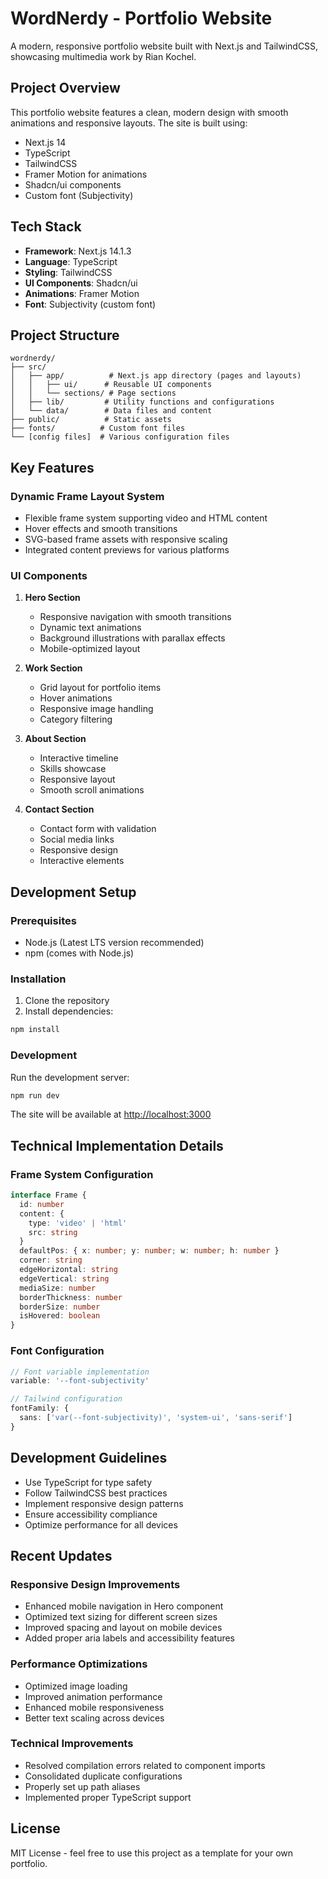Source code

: # WordNerdy - Portfolio Website

A modern, responsive portfolio website built with Next.js and TailwindCSS, showcasing multimedia work by Rian Kochel.

## Project Overview

This portfolio website features a clean, modern design with smooth animations and responsive layouts. The site is built using:

- Next.js 14
- TypeScript
- TailwindCSS
- Framer Motion for animations
- Shadcn/ui components
- Custom font (Subjectivity)

## Tech Stack

- **Framework**: Next.js 14.1.3
- **Language**: TypeScript
- **Styling**: TailwindCSS
- **UI Components**: Shadcn/ui
- **Animations**: Framer Motion
- **Font**: Subjectivity (custom font)

## Project Structure

```
wordnerdy/
├── src/
│   ├── app/          # Next.js app directory (pages and layouts)
│   │   ├── ui/      # Reusable UI components
│   │   └── sections/ # Page sections
│   ├── lib/         # Utility functions and configurations
│   └── data/        # Data files and content
├── public/          # Static assets
├── fonts/          # Custom font files
└── [config files]  # Various configuration files
```

## Key Features

### Dynamic Frame Layout System
- Flexible frame system supporting video and HTML content
- Hover effects and smooth transitions
- SVG-based frame assets with responsive scaling
- Integrated content previews for various platforms

### UI Components
1. **Hero Section**
   - Responsive navigation with smooth transitions
   - Dynamic text animations
   - Background illustrations with parallax effects
   - Mobile-optimized layout

2. **Work Section**
   - Grid layout for portfolio items
   - Hover animations
   - Responsive image handling
   - Category filtering

3. **About Section**
   - Interactive timeline
   - Skills showcase
   - Responsive layout
   - Smooth scroll animations

4. **Contact Section**
   - Contact form with validation
   - Social media links
   - Responsive design
   - Interactive elements

## Development Setup

### Prerequisites
- Node.js (Latest LTS version recommended)
- npm (comes with Node.js)

### Installation

1. Clone the repository
2. Install dependencies:
```bash
npm install
```

### Development
Run the development server:
```bash
npm run dev
```

The site will be available at [http://localhost:3000](http://localhost:3000)

## Technical Implementation Details

### Frame System Configuration
```typescript
interface Frame {
  id: number
  content: {
    type: 'video' | 'html'
    src: string
  }
  defaultPos: { x: number; y: number; w: number; h: number }
  corner: string
  edgeHorizontal: string
  edgeVertical: string
  mediaSize: number
  borderThickness: number
  borderSize: number
  isHovered: boolean
}
```

### Font Configuration
```typescript
// Font variable implementation
variable: '--font-subjectivity'

// Tailwind configuration
fontFamily: {
  sans: ['var(--font-subjectivity)', 'system-ui', 'sans-serif']
}
```

## Development Guidelines

- Use TypeScript for type safety
- Follow TailwindCSS best practices
- Implement responsive design patterns
- Ensure accessibility compliance
- Optimize performance for all devices

## Recent Updates

### Responsive Design Improvements
- Enhanced mobile navigation in Hero component
- Optimized text sizing for different screen sizes
- Improved spacing and layout on mobile devices
- Added proper aria labels and accessibility features

### Performance Optimizations
- Optimized image loading
- Improved animation performance
- Enhanced mobile responsiveness
- Better text scaling across devices

### Technical Improvements
- Resolved compilation errors related to component imports
- Consolidated duplicate configurations
- Properly set up path aliases
- Implemented proper TypeScript support

## License

MIT License - feel free to use this project as a template for your own portfolio.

+ + + + +

Give again, exactly, the lines from the start of the data through the one holding "- Responsive image handling"; omit the pictures.

Source code

: # WordNerdy - Portfolio Website

A modern, responsive portfolio website built with Next.js and TailwindCSS, showcasing multimedia work by Rian Kochel.

## Project Overview

This portfolio website features a clean, modern design with smooth animations and responsive layouts. The site is built using:

- Next.js 14
- TypeScript
- TailwindCSS
- Framer Motion for animations
- Shadcn/ui components
- Custom font (Subjectivity)

## Tech Stack

- **Framework**: Next.js 14.1.3
- **Language**: TypeScript
- **Styling**: TailwindCSS
- **UI Components**: Shadcn/ui
- **Animations**: Framer Motion
- **Font**: Subjectivity (custom font)

## Project Structure

```
wordnerdy/
├── src/
│   ├── app/          # Next.js app directory (pages and layouts)
│   │   ├── ui/      # Reusable UI components
│   │   └── sections/ # Page sections
│   ├── lib/         # Utility functions and configurations
│   └── data/        # Data files and content
├── public/          # Static assets
├── fonts/          # Custom font files
└── [config files]  # Various configuration files
```

## Key Features

### Dynamic Frame Layout System
- Flexible frame system supporting video and HTML content
- Hover effects and smooth transitions
- SVG-based frame assets with responsive scaling
- Integrated content previews for various platforms

### UI Components
1. **Hero Section**
   - Responsive navigation with smooth transitions
   - Dynamic text animations
   - Background illustrations with parallax effects
   - Mobile-optimized layout

2. **Work Section**
   - Grid layout for portfolio items
   - Hover animations
   - Responsive image handling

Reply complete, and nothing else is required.